CLA-2 CO:R:C:M 950279 DFC

Steven B. Lehat, Esq.
Sheldon & Mak
Attorneys
201 South Lake Avenue, Suite 800
Pasadena, California 91101

RE: Reconsideration of Headquarters Ruling Letter (HRL) 088771 dated April 30, 1991, and New York Ruling Letter (NYRL) 857390 dated November 19, 1990. Insole, polyurethane/nylon HRL 088771 and NYRL 857390 modified

Dear Mr. Lehat:

In a letter dated August 22, 1991, you asked that the result reached in HRL 088771 dated April 30, 1991, as to the tariff classification of plastic polyurethane/textile nylon insoles be reconsidered. Specifically, you were advised that this merchandise is classifiable under subheading 6406.99.15, Harmonized Tariff Schedule of the United States Annotated (HTSUSA), as parts of footwear, removable insoles, heel cushions and similar articles, other, of other materials, of textile materials, with duty at the rate of 17 percent ad valorem.
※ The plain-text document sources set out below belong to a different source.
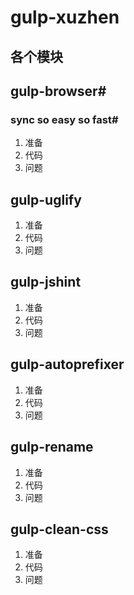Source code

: gulp-xuzhen
===
各个模块
--
## gulp-browser#

### sync so easy so fast#
1. 准备
2. 代码
3. 问题
## gulp-uglify
1. 准备
2. 代码
3. 问题
## gulp-jshint
1. 准备
2. 代码
3. 问题
## gulp-autoprefixer
1. 准备
2. 代码
3. 问题
## gulp-rename
1. 准备
2. 代码
3. 问题
## gulp-clean-css
1. 准备
2. 代码
3. 问题
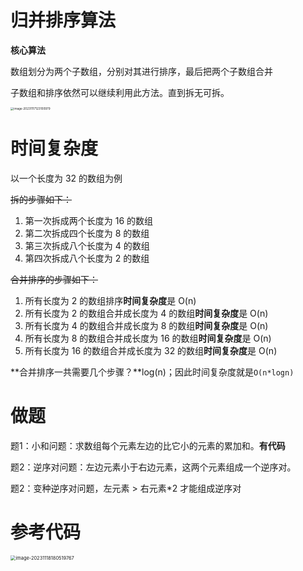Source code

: # 归并排序算法

**核心算法**

数组划分为两个子数组，分别对其进行排序，最后把两个子数组合并

子数组和排序依然可以继续利用此方法。直到拆无可拆。

<img src="D:\ImageA\image-20231117123100979.png" alt="image-20231117123100979" style="zoom:33%;" />

# 时间复杂度

以一个长度为 32 的数组为例

~~拆的步骤如下：~~

1. 第一次拆成两个长度为 16 的数组
2. 第二次拆成四个长度为 8 的数组
3. 第三次拆成八个长度为 4 的数组
4. 第四次拆成八个长度为 2 的数组

~~合并排序的步骤如下：~~

1. 所有长度为 2 的数组排序**时间复杂度**是 O(n)
2. 所有长度为 2 的数组合并成长度为 4 的数组**时间复杂度**是 O(n)
3. 所有长度为 4 的数组合并成长度为 8 的数组**时间复杂度**是 O(n)
4. 所有长度为 8 的数组合并成长度为 16 的数组**时间复杂度**是 O(n)
5. 所有长度为 16 的数组合并成长度为 32 的数组**时间复杂度**是 O(n)

**合并排序一共需要几个步骤？**log(n)；因此时间复杂度就是`O(n*logn) `

# 做题

题1：小和问题：求数组每个元素左边的比它小的元素的累加和。**有代码**

题2：逆序对问题：左边元素小于右边元素，这两个元素组成一个逆序对。

题2：变种逆序对问题，左元素 > 右元素*2 才能组成逆序对

# 参考代码

<img src="D:\ImageA\image-20231118180519767.png" alt="image-20231118180519767" style="zoom:53%;" />
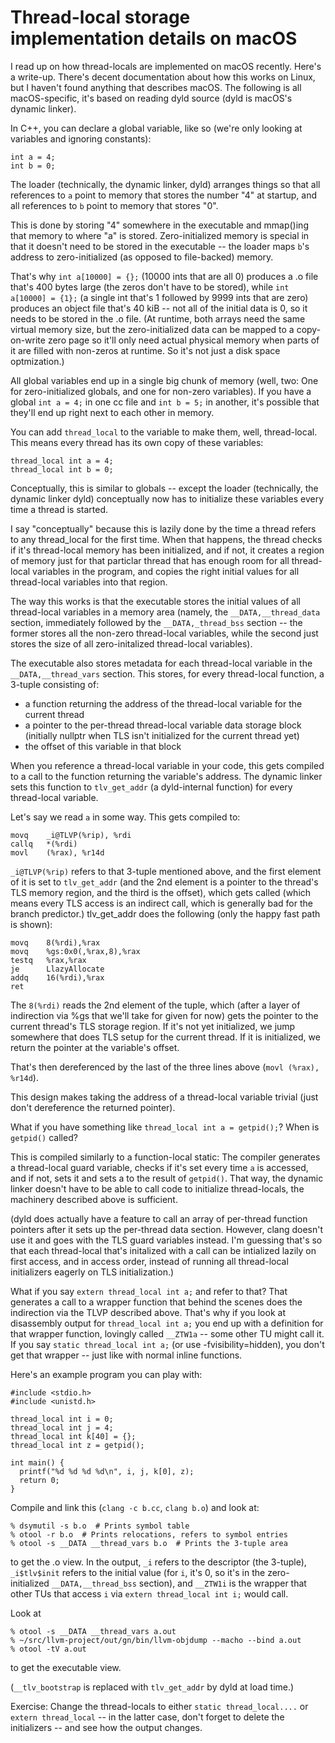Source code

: # Thread-local storage implementation details on macOS

I read up on how thread-locals are implemented on macOS recently. Here's a
write-up. There's decent documentation about how this works on Linux, but I
haven't found anything that describes macOS. The following is all
macOS-specific, it's based on reading dyld source (dyld is macOS's dynamic
linker).

In C++, you can declare a global variable, like so (we're
only looking at variables and ignoring constants):

    int a = 4;
    int b = 0;

The loader (technically, the dynamic linker, dyld) arranges things so that all
references to `a` point to memory that stores the number "4" at startup, and
all references to `b` point to memory that stores "0".

This is done by storing "4" somewhere in the executable and
mmap()ing that memory to where "a" is stored. Zero-initialized
memory is special in that it doesn't need to be stored in the
executable -- the loader maps `b`'s address to zero-initialized
(as opposed to file-backed) memory.

That's why `int a[10000] = {};` (10000 ints that are all 0)
produces a .o file that's 400 bytes large (the zeros don't
have to be stored), while `int a[10000] = {1};` (a single int
that's 1 followed by 9999 ints that are zero) produces an
object file that's 40 kiB -- not all of the initial data is 0,
so it needs to be stored in the .o file. (At runtime, both
arrays need the same virtual memory size, but the zero-initialized data can be
mapped to a copy-on-write zero page so it'll only need actual physical memory
when parts of it are filled with non-zeros at runtime. So it's not just a disk
space optmization.)

All global variables end up in a single big chunk of memory
(well, two: One for zero-initialized globals, and one for
non-zero variables). If you have a global `int a = 4;` in one cc file and
`int b = 5;` in another, it's possible that they'll end up right next to each
other in memory.

You can add `thread_local` to the variable to make them, well,
thread-local. This means every thread has its own copy of these
variables:

    thread_local int a = 4;
    thread_local int b = 0;

Conceptually, this is similar to globals -- except the loader
(technically, the dynamic linker dyld) conceptually now has to initialize these
variables every time a thread is started.

I say "conceptually" because this is lazily done by the time a thread refers to
any thread\_local for the first time. When that happens, the thread checks if
it's thread-local memory has been initialized, and if not, it creates a region
of memory just for that particlar thread that has enough room for all
thread-local variables in the program, and copies the right initial values for
all thread-local variables into that region.

The way this works is that the executable stores the initial values of all
thread-local variables in a memory area (namely, the `__DATA,__thread_data`
section, immediately followed by the `__DATA,_thread_bss` section -- the former
stores all the non-zero thread-local variables, while
the second just stores the size of all zero-initalized thread-local variables).

The executable also stores metadata for each thread-local variable in the
`__DATA,__thread_vars` section. This stores, for every thread-local function, a
3-tuple consisting of:

* a function returning the address of the thread-local variable for the current
  thread
* a pointer to the per-thread thread-local variable data storage block
  (initially nullptr when TLS isn't initialized for the current thread yet)
* the offset of this variable in that block

When you reference a thread-local variable in your code, this gets compiled to
a call to the function returning the variable's address. The dynamic linker
sets this function to `tlv_get_addr` (a dyld-internal function) for every
thread-local variable.

Let's say we read `a` in some way. This gets compiled to:

	movq	_i@TLVP(%rip), %rdi
	callq	*(%rdi)
	movl	(%rax), %r14d

`_i@TLVP(%rip)` refers to that 3-tuple mentioned above, and the first element
of it is set to `tlv_get_addr` (and the 2nd element is a pointer to the
thread's TLS memory region, and the third is the offset), which gets called
(which means every TLS access is an indirect call, which is generally bad for
the branch predictor.) tlv\_get\_addr does the following (only the happy fast
path is shown):

    movq	8(%rdi),%rax
    movq	%gs:0x0(,%rax,8),%rax
    testq	%rax,%rax
    je		LlazyAllocate
    addq	16(%rdi),%rax
    ret

The `8(%rdi)` reads the 2nd element of the tuple, which (after a layer of
indirection via %gs that we'll take for given for now) gets the pointer to the
current thread's TLS storage region. If it's not yet initialized, we jump
somewhere that does TLS setup for the current thread. If it is initialized, we
return the pointer at the variable's offset.

That's then dereferenced by the last of the three lines above
(`movl (%rax), %r14d`).

This design makes taking the address of a thread-local variable trivial (just
don't dereference the returned pointer).

What if you have something like `thread_local int a = getpid();`? When is
`getpid()` called?

This is compiled similarly to a function-local static: The compiler generates
a thread-local guard variable, checks if it's set every time `a` is accessed,
and if not, sets it and sets a to the result of `getpid()`. That way, the
dynamic linker doesn't have to be able to call code to initialize thread-locals,
the machinery described above is sufficient.

(dyld does actually have a feature to call an array of per-thread function
pointers after it sets up the per-thread data section. However, clang doesn't
use it and goes with the TLS guard variables instead. I'm guessing that's so
that each thread-local that's initalized with a call can be intialized lazily
on first access, and in access order, instead of running all thread-local
initializers eagerly on TLS initialization.)

What if you say `extern thread_local int a;` and refer to that? That generates
a call to a wrapper function that behind the scenes does the indirection via
the TLVP described above. That's why if you look at disassembly output for
`thread_local int a;` you end up with a definition for that wrapper function,
lovingly called `__ZTW1a` -- some other TU might call it. If you say
`static thread_local int a;` (or use -fvisibility=hidden), you don't get
that wrapper -- just like with normal inline functions.

Here's an example program you can play with:

    #include <stdio.h>
    #include <unistd.h>

    thread_local int i = 0;
    thread_local int j = 4;
    thread_local int k[40] = {};
    thread_local int z = getpid();

    int main() {
      printf("%d %d %d %d\n", i, j, k[0], z);
      return 0;
    }

Compile and link this (`clang -c b.cc`, `clang b.o`) and look at:

    % dsymutil -s b.o  # Prints symbol table
    % otool -r b.o  # Prints relocations, refers to symbol entries
    % otool -s __DATA __thread_vars b.o  # Prints the 3-tuple area

to get the .o view. In the output, `_i` refers to the descriptor (the 3-tuple),
`_i$tlv$init` refers to the initial value (for `i`, it's 0, so it's in the
zero-initialized `__DATA,__thread_bss` section), and `__ZTW1i` is the wrapper
that other TUs that access `i` via `extern thread_local int i;` would call.

Look at

    % otool -s __DATA __thread_vars a.out
    % ~/src/llvm-project/out/gn/bin/llvm-objdump --macho --bind a.out
    % otool -tV a.out

to get the executable view.

(`__tlv_bootstrap` is replaced with `tlv_get_addr` by dyld at load time.)

Exercise: Change the thread-locals to either `static thread_local....` or
`extern thread_local` -- in the latter case, don't forget to delete the
initializers -- and see how the output changes.

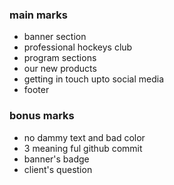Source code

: ### main marks
- banner section
- professional hockeys club
- program sections
- our new products
- getting in touch upto social media
- footer

### bonus marks
- no dammy text and bad color
- 3 meaning ful github commit
- banner's badge
- client's question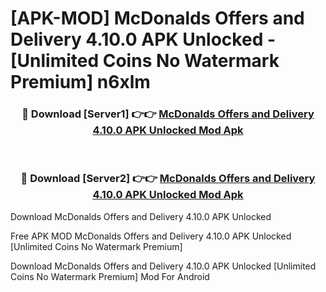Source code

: # [APK-MOD] McDonalds Offers and Delivery 4.10.0 APK Unlocked - [Unlimited Coins No Watermark Premium] n6xlm



<div align="center">
<h3>🔴 Download [Server1] 👉👉 <a href="https://momento.my/?title=McDonalds_Offers_and_Delivery_4.10.0_APK_Unlocked">McDonalds Offers and Delivery 4.10.0 APK Unlocked Mod Apk</a></h3><br>

<h3>🔴 Download [Server2] 👉👉 <a href="https://momento.my/?title=McDonalds_Offers_and_Delivery_4.10.0_APK_Unlocked">McDonalds Offers and Delivery 4.10.0 APK Unlocked Mod Apk</a></h3>
</div>



Download McDonalds Offers and Delivery 4.10.0 APK Unlocked 

Free APK MOD McDonalds Offers and Delivery 4.10.0 APK Unlocked [Unlimited Coins No Watermark Premium]

Download McDonalds Offers and Delivery 4.10.0 APK Unlocked [Unlimited Coins No Watermark Premium] Mod For Android

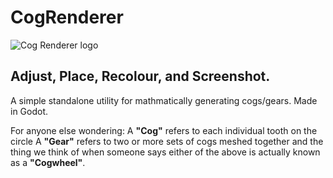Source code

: # CogRenderer
![Cog Renderer logo](https://github.com/JustCozzie/CogRenderer/assets/17277922/c8d51c1e-f7ad-423c-a627-2c8287031195)

## Adjust, Place, Recolour, and Screenshot.

A simple standalone utility for mathmatically generating cogs/gears. Made in Godot.

For anyone else wondering:
A **"Cog"** refers to each individual tooth on the circle
A **"Gear"** refers to two or more sets of cogs meshed together
and the thing we think of when someone says either of the above is actually known as a **"Cogwheel"**.
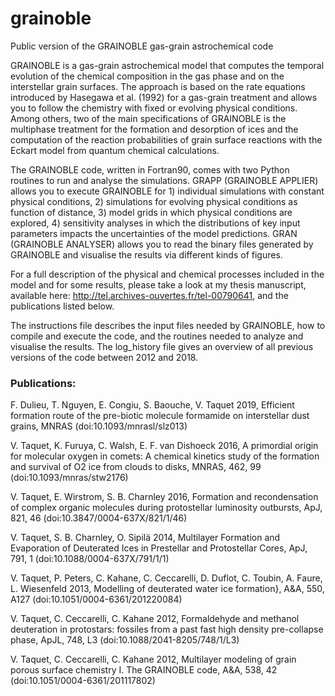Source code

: # grainoble
Public version of the GRAINOBLE gas-grain astrochemical code

GRAINOBLE is a gas-grain astrochemical model that computes the temporal evolution of the chemical composition in the gas phase and on the interstellar grain surfaces. The approach is based on the rate equations introduced by Hasegawa et al. (1992) for a gas-grain treatment and allows you to follow the chemistry with fixed or evolving physical conditions. Among others, two of the main specifications of GRAINOBLE is the multiphase treatment for the formation and desorption of ices and the computation of the reaction probabilities of grain surface reactions with the Eckart model from quantum chemical calculations. 

The GRAINOBLE code, written in Fortran90, comes with two Python routines to run and analyse the simulations. GRAPP (GRAINOBLE APPLIER) allows you to execute GRAINOBLE for 1) individual simulations with constant physical conditions, 2) simulations for evolving physical conditions as function of distance, 3) model grids in which physical conditions are explored, 4) sensitivity analyses in which the distributions of key input parameters impacts the uncertainties of the model predictions. GRAN (GRAINOBLE ANALYSER) allows you to read the binary files generated by GRAINOBLE and visualise the results via different kinds of figures. 

For a full description of the physical and chemical processes included in the model and for some results, please take a look at my thesis manuscript, available here: http://tel.archives-ouvertes.fr/tel-00790641, and the publications listed below.

The instructions file describes the input files needed by GRAINOBLE, how to compile and execute the code, and the routines needed to analyze and visualise the results. The log_history file gives an overview of all previous versions of the code between 2012 and 2018. 

### Publications: 

F. Dulieu, T. Nguyen, E. Congiu, S. Baouche, V. Taquet 2019, Efficient formation route of the pre-biotic molecule formamide on interstellar dust grains, MNRAS (doi:10.1093/mnrasl/slz013)

V. Taquet, K. Furuya, C. Walsh, E. F. van Dishoeck 2016, A primordial origin for molecular oxygen in comets: A chemical
  kinetics study of the formation and survival of O2 ice from clouds to disks, MNRAS, 462, 99 (doi:10.1093/mnras/stw2176)
  
V. Taquet, E. Wirstrom, S. B. Charnley 2016, Formation and recondensation of complex organic molecules during 
  protostellar luminosity outbursts, ApJ, 821, 46 (doi:10.3847/0004-637X/821/1/46)
  
V. Taquet, S. B. Charnley, O. Sipilä 2014, Multilayer Formation and Evaporation of Deuterated Ices in
  Prestellar and Protostellar Cores, ApJ, 791, 1 (doi:10.1088/0004-637X/791/1/1)
  
V. Taquet, P. Peters, C. Kahane, C. Ceccarelli, D. Duflot, C. Toubin, A. Faure, L. Wiesenfeld 2013, Modelling of deuterated water ice formation}, A\&A, 550, A127 (doi:10.1051/0004-6361/201220084)

V. Taquet, C. Ceccarelli, C. Kahane 2012, Formaldehyde and methanol deuteration in protostars: fossiles from a
  past fast high density pre-collapse phase, ApJL, 748, L3 (doi:10.1088/2041-8205/748/1/L3)
  
V. Taquet, C. Ceccarelli, C. Kahane 2012, Multilayer modeling of grain porous surface chemistry I. The
  GRAINOBLE code, A&A, 538, 42 (doi:10.1051/0004-6361/201117802)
The applicable textile category is 659.

FACTS:

The insoles involved are constructed by joining polyurethane with nylon.

You renew the claim that the insoles are properly classifiable under subheading 6406.99.30, HTSUSA, as parts of footwear, removable insoles, heel cushions and similar articles, other, of other materials, of rubber or plastics.

ISSUE:

Are the insoles "of textile materials" or "of rubber or plastics."?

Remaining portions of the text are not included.